Greg Marquardt says he started at Tivy High School, 26 years ago, teaching history and two levels of German, but his German program has expanded to where he teaches six sections of German. He says a lot of his students take German because of the challenge.
“I get kids who just want to choose a different path from most, and who want to challenge themselves. That’s also the reason native Spanish speakers take German; they already know Spanish and don’t want to take the easy way out. I also find there’s a lot of German heritage in Kerrville. Some of the founding families had names like Oehler and Uecker, and their children want to learn about and honor that heritage.”
Marquardt says he was born in Webster, S.D. His father, Lewis Marquardt, was a South Dakota State Representative for a term, but later moved to Phoenix, where he earned a Ph.D. He taught at Arizona State University and Texas State University in San Marcos.
Marquardt’s mother, Judith Marquardt, completed her training to become a teacher, but the day before she was to start she was diagnosed with a brain tumor. “Mom never got to teach,” Marquardt says. “But even though they had removed the tumor with part of her brain, she went on to earn her masters degree. There was nothing more important in my family than educating yourself. She died when I was 14.”
He says his father was never offered tenure, so he took up a new career selling furniture in Denver, then in Buda, where Marquardt graduated from Hays High School in 1986. When Marquardt was 15 his father married Donna Reeves, who was a professor of German at Texas State.
“I started college at Texas State,” Marquardt says. “I was a history major, with a minor in German. My step-mom set up an exchange program with Leibniz University Hannover, in Hanover, Germany. I went for a month in the summer for the first three years of the program. That’s where I really learned to love Germany, and German.”
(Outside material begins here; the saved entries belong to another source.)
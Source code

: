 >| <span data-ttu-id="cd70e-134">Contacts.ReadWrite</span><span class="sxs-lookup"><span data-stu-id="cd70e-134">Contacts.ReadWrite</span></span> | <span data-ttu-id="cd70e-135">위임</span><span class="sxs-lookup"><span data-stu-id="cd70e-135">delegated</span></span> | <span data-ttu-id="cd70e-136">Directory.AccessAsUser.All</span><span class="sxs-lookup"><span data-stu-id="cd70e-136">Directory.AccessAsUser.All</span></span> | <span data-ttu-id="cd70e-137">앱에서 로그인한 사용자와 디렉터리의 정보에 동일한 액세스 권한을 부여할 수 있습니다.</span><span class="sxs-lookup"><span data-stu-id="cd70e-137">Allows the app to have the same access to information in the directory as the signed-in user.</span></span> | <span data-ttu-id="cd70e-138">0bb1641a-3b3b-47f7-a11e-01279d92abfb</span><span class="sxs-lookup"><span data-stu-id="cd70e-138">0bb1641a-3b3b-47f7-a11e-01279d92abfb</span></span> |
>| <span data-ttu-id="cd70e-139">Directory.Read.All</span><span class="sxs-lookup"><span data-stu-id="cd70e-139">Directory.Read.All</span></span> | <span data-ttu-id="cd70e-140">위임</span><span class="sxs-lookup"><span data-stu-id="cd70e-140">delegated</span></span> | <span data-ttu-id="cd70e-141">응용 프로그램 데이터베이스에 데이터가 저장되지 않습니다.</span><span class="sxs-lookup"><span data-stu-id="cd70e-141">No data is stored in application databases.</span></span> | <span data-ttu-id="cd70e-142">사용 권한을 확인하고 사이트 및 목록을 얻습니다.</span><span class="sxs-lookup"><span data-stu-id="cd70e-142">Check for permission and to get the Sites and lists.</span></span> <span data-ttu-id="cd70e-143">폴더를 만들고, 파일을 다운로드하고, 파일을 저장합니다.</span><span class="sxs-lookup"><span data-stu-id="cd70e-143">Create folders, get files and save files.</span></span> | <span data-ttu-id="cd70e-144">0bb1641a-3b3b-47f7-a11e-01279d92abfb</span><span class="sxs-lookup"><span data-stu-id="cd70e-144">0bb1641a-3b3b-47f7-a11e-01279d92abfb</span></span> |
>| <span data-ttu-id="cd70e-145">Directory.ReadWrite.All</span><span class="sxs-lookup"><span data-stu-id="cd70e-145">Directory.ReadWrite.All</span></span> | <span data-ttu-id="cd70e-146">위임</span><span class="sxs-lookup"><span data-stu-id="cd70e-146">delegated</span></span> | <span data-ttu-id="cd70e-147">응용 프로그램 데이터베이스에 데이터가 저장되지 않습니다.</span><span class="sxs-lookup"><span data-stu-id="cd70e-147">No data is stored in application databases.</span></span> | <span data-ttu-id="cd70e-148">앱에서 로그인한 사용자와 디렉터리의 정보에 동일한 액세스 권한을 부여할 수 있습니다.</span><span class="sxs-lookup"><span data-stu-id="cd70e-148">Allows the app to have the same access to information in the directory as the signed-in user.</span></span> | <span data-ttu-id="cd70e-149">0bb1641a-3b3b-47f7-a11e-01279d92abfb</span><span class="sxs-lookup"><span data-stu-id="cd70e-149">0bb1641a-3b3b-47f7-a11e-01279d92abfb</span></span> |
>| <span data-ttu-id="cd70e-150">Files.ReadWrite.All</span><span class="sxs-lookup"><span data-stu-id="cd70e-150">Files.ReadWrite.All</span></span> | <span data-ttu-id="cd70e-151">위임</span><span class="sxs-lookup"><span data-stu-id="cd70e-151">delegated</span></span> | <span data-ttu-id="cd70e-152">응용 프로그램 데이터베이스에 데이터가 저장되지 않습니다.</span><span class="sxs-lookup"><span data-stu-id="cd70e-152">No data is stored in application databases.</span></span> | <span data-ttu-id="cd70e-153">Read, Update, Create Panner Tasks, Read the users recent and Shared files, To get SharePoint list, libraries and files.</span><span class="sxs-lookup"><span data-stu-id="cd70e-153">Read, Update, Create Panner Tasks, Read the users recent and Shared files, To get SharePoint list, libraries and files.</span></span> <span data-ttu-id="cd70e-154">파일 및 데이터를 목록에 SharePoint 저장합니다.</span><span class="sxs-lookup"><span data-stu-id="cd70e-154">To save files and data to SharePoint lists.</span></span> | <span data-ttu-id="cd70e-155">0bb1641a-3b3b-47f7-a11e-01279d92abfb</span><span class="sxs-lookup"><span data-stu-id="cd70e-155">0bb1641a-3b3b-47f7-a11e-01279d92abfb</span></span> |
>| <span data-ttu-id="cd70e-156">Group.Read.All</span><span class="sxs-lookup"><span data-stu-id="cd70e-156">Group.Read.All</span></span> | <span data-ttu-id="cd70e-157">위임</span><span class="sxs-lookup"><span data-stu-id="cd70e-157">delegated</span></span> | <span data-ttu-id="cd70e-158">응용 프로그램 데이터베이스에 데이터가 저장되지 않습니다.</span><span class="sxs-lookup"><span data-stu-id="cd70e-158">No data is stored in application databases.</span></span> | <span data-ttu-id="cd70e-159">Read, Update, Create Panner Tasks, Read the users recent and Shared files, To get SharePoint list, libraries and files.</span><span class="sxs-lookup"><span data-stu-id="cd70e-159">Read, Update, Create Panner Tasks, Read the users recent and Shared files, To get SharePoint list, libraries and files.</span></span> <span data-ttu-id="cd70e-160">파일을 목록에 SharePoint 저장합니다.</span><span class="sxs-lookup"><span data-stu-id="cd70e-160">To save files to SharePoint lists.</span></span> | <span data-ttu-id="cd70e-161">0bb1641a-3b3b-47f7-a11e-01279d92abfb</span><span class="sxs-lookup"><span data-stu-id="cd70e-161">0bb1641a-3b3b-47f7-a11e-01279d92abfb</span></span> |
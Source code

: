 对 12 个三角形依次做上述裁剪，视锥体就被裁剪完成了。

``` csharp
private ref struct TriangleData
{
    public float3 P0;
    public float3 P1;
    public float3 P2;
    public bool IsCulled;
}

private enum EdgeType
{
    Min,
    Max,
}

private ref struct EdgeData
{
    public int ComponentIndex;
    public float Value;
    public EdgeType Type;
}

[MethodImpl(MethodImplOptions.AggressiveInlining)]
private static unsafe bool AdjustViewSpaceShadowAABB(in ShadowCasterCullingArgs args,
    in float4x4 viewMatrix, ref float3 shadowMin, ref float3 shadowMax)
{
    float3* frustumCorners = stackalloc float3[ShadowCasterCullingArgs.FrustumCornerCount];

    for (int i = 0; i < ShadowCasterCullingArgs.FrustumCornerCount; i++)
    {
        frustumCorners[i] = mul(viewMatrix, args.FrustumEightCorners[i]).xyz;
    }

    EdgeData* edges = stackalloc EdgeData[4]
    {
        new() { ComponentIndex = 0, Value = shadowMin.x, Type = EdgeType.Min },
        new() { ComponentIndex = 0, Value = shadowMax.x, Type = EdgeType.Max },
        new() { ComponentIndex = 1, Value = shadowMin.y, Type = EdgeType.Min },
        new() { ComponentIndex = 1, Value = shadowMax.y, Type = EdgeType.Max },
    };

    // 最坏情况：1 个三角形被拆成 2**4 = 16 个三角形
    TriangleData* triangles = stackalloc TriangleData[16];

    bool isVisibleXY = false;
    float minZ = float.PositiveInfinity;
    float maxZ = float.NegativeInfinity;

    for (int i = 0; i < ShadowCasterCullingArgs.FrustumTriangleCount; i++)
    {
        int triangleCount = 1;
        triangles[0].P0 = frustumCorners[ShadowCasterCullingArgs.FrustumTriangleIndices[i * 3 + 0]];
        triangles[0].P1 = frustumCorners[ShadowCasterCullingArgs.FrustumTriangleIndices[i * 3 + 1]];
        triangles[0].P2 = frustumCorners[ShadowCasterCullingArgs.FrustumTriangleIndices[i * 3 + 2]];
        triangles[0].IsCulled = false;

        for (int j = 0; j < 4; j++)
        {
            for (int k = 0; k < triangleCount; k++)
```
But he says he didn’t go the fourth year, 1991. “I didn’t have a job because no one wanted to hire someone with a bachelors in history and German, so I started working on my masters. When the German students on the other end of the exchange program came to Texas State, I was one of those who volunteered to drive them around. We styled ourselves as ‘chauffeurs.’ One weekend I offered to take any of the exchange students who were interested up to Canyon Lake, where we could eat and watch the sunset. I told them I had room for five in my car, but the only one who showed up was Stefanie Holloch, so that turned into our first date. We got married in 1992.”
Marquardt says they have three daughters. In December, Anna Judith will receive her master’s degree in music from Angelo State University. Paula Lucille is a senior at Texas A&M Kingsville, studying teaching. Sofie Elie is a junior at Tivy. And yes, all three took German.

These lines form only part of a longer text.